BEGIN WORKING DATA
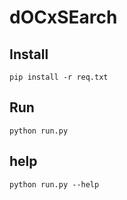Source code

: # dOCxSEarch



## Install

    pip install -r req.txt

## Run

    python run.py

## help

    python run.py --help


    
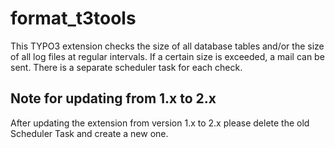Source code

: # format_t3tools
This TYPO3 extension checks the size of all database tables and/or the size of all log files at regular intervals. If a certain size is exceeded, a mail can be sent. 
There is a separate scheduler task for each check.

<h2>Note for updating from 1.x to 2.x</h2>
After updating the extension from version 1.x to 2.x please delete the old Scheduler Task and create a new one.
END WORKING DATA
TASK DIRECTIONS.
If a line in the material contains "extension", show it.

EXERCISE RESPONSE.
This TYPO3 extension checks the size of all database tables and/or the size of all log files at regular intervals. If a certain size is exceeded, a mail can be sent. 
After updating the extension from version 1.x to 2.x please delete the old Scheduler Task and create a new one.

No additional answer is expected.